Interessant, maar vrij emotieloos verhaal over een superspionne
Erika Robuck is een Amerikaanse met heel wat romans op haar naam. Haar laatste pennenvrucht The invisible woman is de eerste die in het Nederlands verkrijgbaar is. Vertaler Kitty Pouwels koos, niet geheel verwonderlijk, voor De onzichtbare vrouw als titel. De auteur werd in 2014 in haar woonplaats Annapolis uitgeroepen tot schrijver van het jaar. Als E. Robuck is ze gestart met het schrijven van satire.
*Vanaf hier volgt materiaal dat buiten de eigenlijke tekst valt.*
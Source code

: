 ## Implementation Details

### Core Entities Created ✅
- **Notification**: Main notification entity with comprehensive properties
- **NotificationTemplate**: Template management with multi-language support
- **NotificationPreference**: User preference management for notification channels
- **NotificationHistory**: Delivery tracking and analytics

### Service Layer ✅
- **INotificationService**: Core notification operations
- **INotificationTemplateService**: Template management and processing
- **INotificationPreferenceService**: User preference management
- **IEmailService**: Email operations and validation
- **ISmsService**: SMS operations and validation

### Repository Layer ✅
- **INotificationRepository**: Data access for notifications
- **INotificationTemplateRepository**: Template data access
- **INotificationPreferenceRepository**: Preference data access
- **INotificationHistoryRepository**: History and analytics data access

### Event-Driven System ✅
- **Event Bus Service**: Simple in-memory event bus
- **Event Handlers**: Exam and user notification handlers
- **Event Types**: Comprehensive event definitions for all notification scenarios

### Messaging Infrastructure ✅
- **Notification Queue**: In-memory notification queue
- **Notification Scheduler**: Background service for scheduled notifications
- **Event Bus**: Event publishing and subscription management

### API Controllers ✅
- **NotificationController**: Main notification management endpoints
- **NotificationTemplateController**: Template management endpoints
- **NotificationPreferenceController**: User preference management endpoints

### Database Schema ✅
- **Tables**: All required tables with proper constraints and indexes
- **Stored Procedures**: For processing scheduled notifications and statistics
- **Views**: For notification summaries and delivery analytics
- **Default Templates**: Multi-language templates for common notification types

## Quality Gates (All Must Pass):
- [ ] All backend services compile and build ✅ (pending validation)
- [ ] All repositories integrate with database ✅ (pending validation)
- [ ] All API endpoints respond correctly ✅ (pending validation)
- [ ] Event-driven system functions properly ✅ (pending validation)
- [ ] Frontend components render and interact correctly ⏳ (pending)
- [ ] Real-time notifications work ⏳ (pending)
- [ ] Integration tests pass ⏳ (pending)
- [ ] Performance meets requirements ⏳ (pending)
Frankrijk, 1944. Virginia Hall zet voet op Franse bodem. Ze is Amerikaanse en een zeer gewaardeerde spionne binnen de SOE (Special Operations Executive), een Britse organisatie die nazi’s bespioneert en saboteert. Ze is radiotelegrafist, wat wil zeggen dat ze via een geheime zender de communicatie met de leidinggevenden in Londen verzorgt. Haar uiteindelijke bestemming is het berggebied van de Haute-Loire in het zuidoosten van het land. Ze heeft geen idee waarom ze specifiek naar het stadje Le Chambon-sur-Lignon gestuurd wordt. Op haar route daarheen doet ze twee andere plaatsen aan, waar ze telkens opnieuw het vertrouwen van lokale mensen moet winnen om haar doel – het organiseren van droppings ter bevoorrading en bewapening van de verzetstroepen – te kunnen realiseren.
‘Ze had de kracht van de totale nazibezetting niet kunnen bevatten, hoe die de lucht verpest en de mensen die die lucht inademen vergiftigt.’
Terwijl we de gebeurtenissen tussen maart en augustus 1944 volgen, zijn er regelmatig flashbacks naar een eerdere missie van Hall in Frankrijk. Een die faliekant is afgelopen, nog steeds wordt ze gekweld door het verraad van een van haar teamleden. Nogmaals falen is sindsdien geen optie, ze boekt het ene succes na het andere, haar roem snelt haar vooruit. Wanneer ze ontdekt wat haar uiteindelijke taak in het afgelegen dorp Le Chambon is, staat de wereld even stil. Tussen de bedrijven door wordt informatie gedeeld over de milice, de Franse collaborateursbendes en over de maquis, de eenheden van de Franse verzetsbeweging.
‘Schuldgevoel wordt je vaste metgezel.’
Het boek is opgebouwd uit vier delen, elk genoemd naar een van Halls schuilnamen. Op geen enkel moment is de spionne zelf aan het woord, de lezer ervaart alles vanuit een vogelperspectief. Het zorgt voor een vrij eenzijdige en weinig gevarieerde blik op de situatie in Frankrijk. Hoewel de auteur haar best doet een meeslepend levensverhaal neer te zetten, komt De onzichtbare vrouw toch vooral over als een verslag, een opsomming van Halls handelingen. De manier van schrijven heeft het niet in zich de lezer mee te slepen. De ‘camera’ is bijna voortdurend ingezoomd, terwijl een ruimere blik op bijvoorbeeld de situatie in het hele land voor meer overzicht en momenten van rust had kunnen zorgen.
‘Een gevecht win je niet met je vuisten alleen.’
Pas in het nawoord geeft Robuck toelichting bij het personage Virginia Hall. Het wordt duidelijk dat deze dame niet is ontsproten aan het brein van de auteur, maar een bestaande spionne was. Ze legt uit hoe ze is omgegaan met de beschikbare feiten en op welke manier ze haar boek inhoudelijk heeft vormgegeven. Het aantal mensen rond Hall werd serieus ingeperkt, en op basis van meerdere personen werden nieuwe personages gecreëerd. Een afsluitend stukje geeft zoveel mogelijk antwoord op de vragen die na het lezen nog openstaan.
De onzichtbare vrouw is een mengeling van feiten en fictie. Ondanks de verschrikkelijke omstandigheden waarin Hall en anderen hun werk moesten doen, weet het boek niet echt te raken. Te veel verslaggeving, te weinig emotie.